Dataset entries:
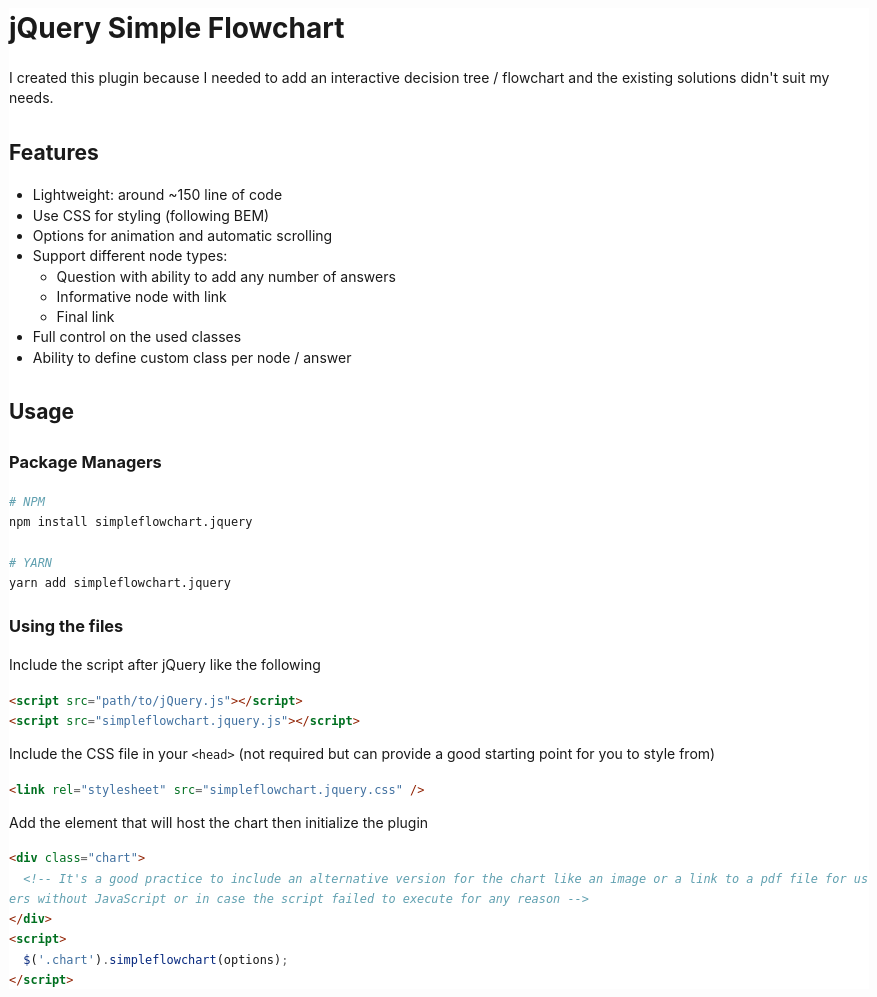 # jQuery Simple Flowchart

I created this plugin because I needed to add an interactive decision tree / flowchart and the existing solutions didn't suit my needs.

## Features

* Lightweight: around ~150 line of code
* Use CSS for styling (following BEM)
* Options for animation and automatic scrolling
* Support different node types:
  * Question with ability to add any number of answers
  * Informative node with link
  * Final link
* Full control on the used classes
* Ability to define custom class per node / answer

## Usage

### Package Managers

```sh
# NPM
npm install simpleflowchart.jquery

# YARN
yarn add simpleflowchart.jquery
```

### Using the files

Include the script after jQuery like the following

```html
<script src="path/to/jQuery.js"></script>
<script src="simpleflowchart.jquery.js"></script>
```

Include the CSS file in your `<head>` (not required but can provide a good starting point for you to style from)

```html
<link rel="stylesheet" src="simpleflowchart.jquery.css" />
```

Add the element that will host the chart then initialize the plugin

```html
<div class="chart">
  <!-- It's a good practice to include an alternative version for the chart like an image or a link to a pdf file for users without JavaScript or in case the script failed to execute for any reason -->
</div>
<script>
  $('.chart').simpleflowchart(options);
</script>
```
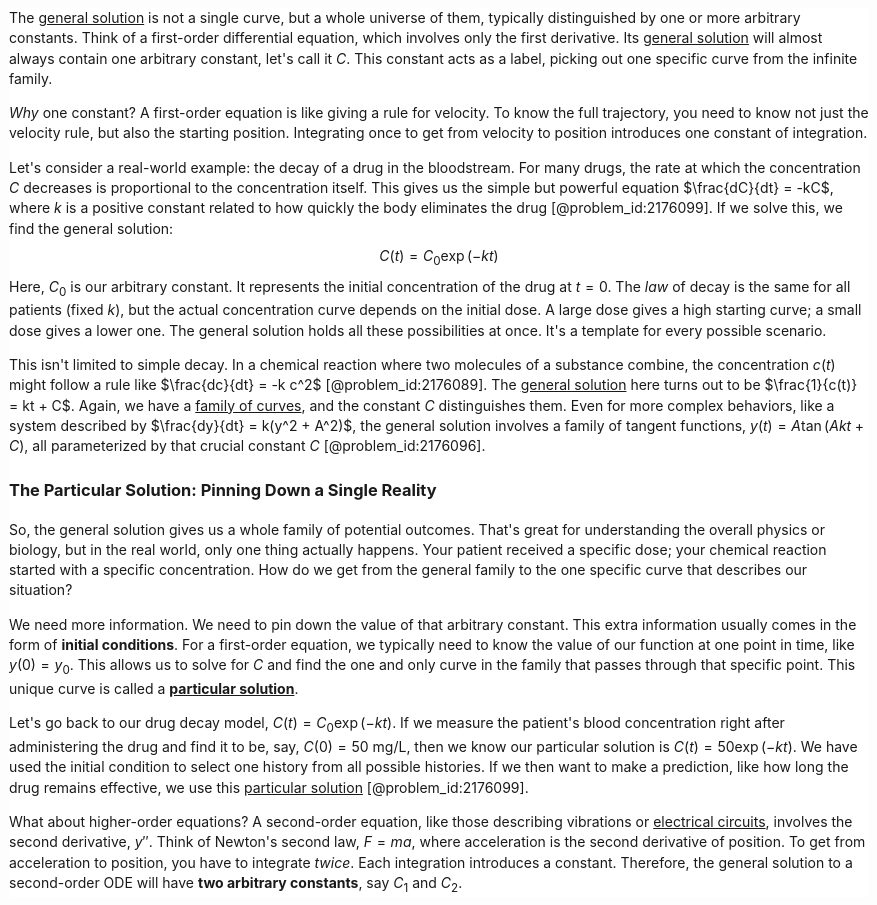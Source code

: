 The [general solution](@article_id:274512) is not a single curve, but a whole universe of them, typically distinguished by one or more arbitrary constants. Think of a first-order differential equation, which involves only the first derivative. Its [general solution](@article_id:274512) will almost always contain one arbitrary constant, let's call it $C$. This constant acts as a label, picking out one specific curve from the infinite family.

_Why_ one constant? A first-order equation is like giving a rule for velocity. To know the full trajectory, you need to know not just the velocity rule, but also the starting position. Integrating once to get from velocity to position introduces one constant of integration.

Let's consider a real-world example: the decay of a drug in the bloodstream. For many drugs, the rate at which the concentration $C$ decreases is proportional to the concentration itself. This gives us the simple but powerful equation $\frac{dC}{dt} = -kC$, where $k$ is a positive constant related to how quickly the body eliminates the drug [@problem_id:2176099]. If we solve this, we find the general solution:
$$
C(t) = C_0 \exp(-kt)
$$
Here, $C_0$ is our arbitrary constant. It represents the initial concentration of the drug at $t=0$. The *law* of decay is the same for all patients (fixed $k$), but the actual concentration curve depends on the initial dose. A large dose gives a high starting curve; a small dose gives a lower one. The general solution holds all these possibilities at once. It's a template for every possible scenario.

This isn't limited to simple decay. In a chemical reaction where two molecules of a substance combine, the concentration $c(t)$ might follow a rule like $\frac{dc}{dt} = -k c^2$ [@problem_id:2176089]. The [general solution](@article_id:274512) here turns out to be $\frac{1}{c(t)} = kt + C$. Again, we have a [family of curves](@article_id:168658), and the constant $C$ distinguishes them. Even for more complex behaviors, like a system described by $\frac{dy}{dt} = k(y^2 + A^2)$, the general solution involves a family of tangent functions, $y(t) = A \tan(Akt + C)$, all parameterized by that crucial constant $C$ [@problem_id:2176096].

### The Particular Solution: Pinning Down a Single Reality

So, the general solution gives us a whole family of potential outcomes. That's great for understanding the overall physics or biology, but in the real world, only one thing actually happens. Your patient received a specific dose; your chemical reaction started with a specific concentration. How do we get from the general family to the one specific curve that describes our situation?

We need more information. We need to pin down the value of that arbitrary constant. This extra information usually comes in the form of **initial conditions**. For a first-order equation, we typically need to know the value of our function at one point in time, like $y(0) = y_0$. This allows us to solve for $C$ and find the one and only curve in the family that passes through that specific point. This unique curve is called a **[particular solution](@article_id:148586)**.

Let's go back to our drug decay model, $C(t) = C_0 \exp(-kt)$. If we measure the patient's blood concentration right after administering the drug and find it to be, say, $C(0) = 50$ mg/L, then we know our particular solution is $C(t) = 50 \exp(-kt)$. We have used the initial condition to select one history from all possible histories. If we then want to make a prediction, like how long the drug remains effective, we use this [particular solution](@article_id:148586) [@problem_id:2176099].

What about higher-order equations? A second-order equation, like those describing vibrations or [electrical circuits](@article_id:266909), involves the second derivative, $y''$. Think of Newton's second law, $F=ma$, where acceleration is the second derivative of position. To get from acceleration to position, you have to integrate *twice*. Each integration introduces a constant. Therefore, the general solution to a second-order ODE will have **two arbitrary constants**, say $C_1$ and $C_2$.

§ INSTRUCTIONS FOR THE TASK:
Above are the entries. Output exactly the lines beginning with the line that has "So, the general" and ending with the line that has "Let's go back".

§ PROBLEM SOLUTION:
So, the general solution gives us a whole family of potential outcomes. That's great for understanding the overall physics or biology, but in the real world, only one thing actually happens. Your patient received a specific dose; your chemical reaction started with a specific concentration. How do we get from the general family to the one specific curve that describes our situation?

We need more information. We need to pin down the value of that arbitrary constant. This extra information usually comes in the form of **initial conditions**. For a first-order equation, we typically need to know the value of our function at one point in time, like $y(0) = y_0$. This allows us to solve for $C$ and find the one and only curve in the family that passes through that specific point. This unique curve is called a **[particular solution](@article_id:148586)**.

Let's go back to our drug decay model, $C(t) = C_0 \exp(-kt)$. If we measure the patient's blood concentration right after administering the drug and find it to be, say, $C(0) = 50$ mg/L, then we know our particular solution is $C(t) = 50 \exp(-kt)$. We have used the initial condition to select one history from all possible histories. If we then want to make a prediction, like how long the drug remains effective, we use this [particular solution](@article_id:148586) [@problem_id:2176099].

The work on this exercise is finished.